You can see it on their faces and hear it in their voices – oh how desparate Liverpool supporters are to join the Top 3 and be considered among the elite.
But it won’t happen for a variety of reasons – reasons which can be best understood if we examine the difference between Arsenal and Liverpool.
Arsenal in 2008 is built around a successful manager with a long term plan. Liverpool, quite simply, has no plan and lurches from crisis to crisis.
Arsenal’s three pronged drive to success is built on having the best training facilities in the world, having the stadium that brings in the most money in the world, and spending more money on world-wide scouting than the rest of the EPL put together.
Liverpool has none of these – while youngsters across the world will have heard of the Liverpool name they will also heard of a club in turmoil, and of the antics of their supporters over the years. They will know that if they join the club as a teenager there is every chance that a top player from elsewhere will be bought in for £20 million and will go ahead of them.
At Arsenal, young players are queuing up to join – because of the long history of young players coming through and getting experience. Everyone knows that when Arsenal beat Liverpool 6-3 at Anfield, Arsenal had a team made up mostly of teenagers and reserves, while Liverpool had much of their first team on display.

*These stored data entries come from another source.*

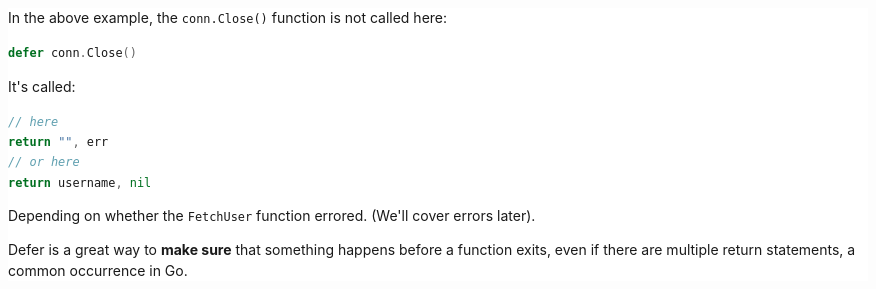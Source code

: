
```go
```


In the above example, the `conn.Close()` function is not called here:

```go
defer conn.Close()
```

It's called:

```go
// here
return "", err
// or here
return username, nil
```


Depending on whether the `FetchUser` function errored. (We'll cover errors later).

Defer is a great way to **make sure** that something happens before a function exits, even if there are multiple return statements, a common occurrence in Go.
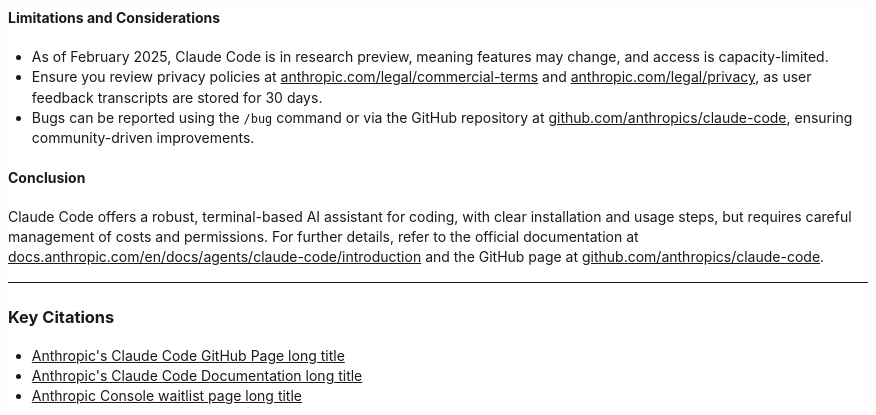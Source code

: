 #### Limitations and Considerations
- As of February 2025, Claude Code is in research preview, meaning features may change, and access is capacity-limited.
- Ensure you review privacy policies at [anthropic.com/legal/commercial-terms](https://www.anthropic.com/legal/commercial-terms) and [anthropic.com/legal/privacy](https://www.anthropic.com/legal/privacy), as user feedback transcripts are stored for 30 days.
- Bugs can be reported using the `/bug` command or via the GitHub repository at [github.com/anthropics/claude-code](https://github.com/anthropics/claude-code), ensuring community-driven improvements.

#### Conclusion
Claude Code offers a robust, terminal-based AI assistant for coding, with clear installation and usage steps, but requires careful management of costs and permissions. For further details, refer to the official documentation at [docs.anthropic.com/en/docs/agents/claude-code/introduction](https://docs.anthropic.com/en/docs/agents/claude-code/introduction) and the GitHub page at [github.com/anthropics/claude-code](https://github.com/anthropics/claude-code).

---

### Key Citations
- [Anthropic's Claude Code GitHub Page long title](https://github.com/anthropics/claude-code)
- [Anthropic's Claude Code Documentation long title](https://docs.anthropic.com/en/docs/agents/claude-code/introduction)
- [Anthropic Console waitlist page long title](https://console.anthropic.com/code/welcome)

As a result of the 3 pronged plan, and its huge success, Wenger has the total confidence of the board at Arsenal. What he wants, he can have. Oh how Liverpool supporters yearn for such a situation – although with their manager’s record in the transfer market you never quite know who he might buy next.
Meanwhile Liverpool’s ownership is a total mess. The Americans who took over promised to invest money in the club and not “do a Manchester U” by piling all the debt from the purchase back into the club. In fact this is exactly what they have done. (“We have purchased the club with no debt on the club,” said Gillet to the BBC on 6 Feb 2007.) Anyone who lies and lies and lies like this clearly isn’t suddenly going to start telling the truth – and that is a major problem for the club. You can’t believe anything anyone says.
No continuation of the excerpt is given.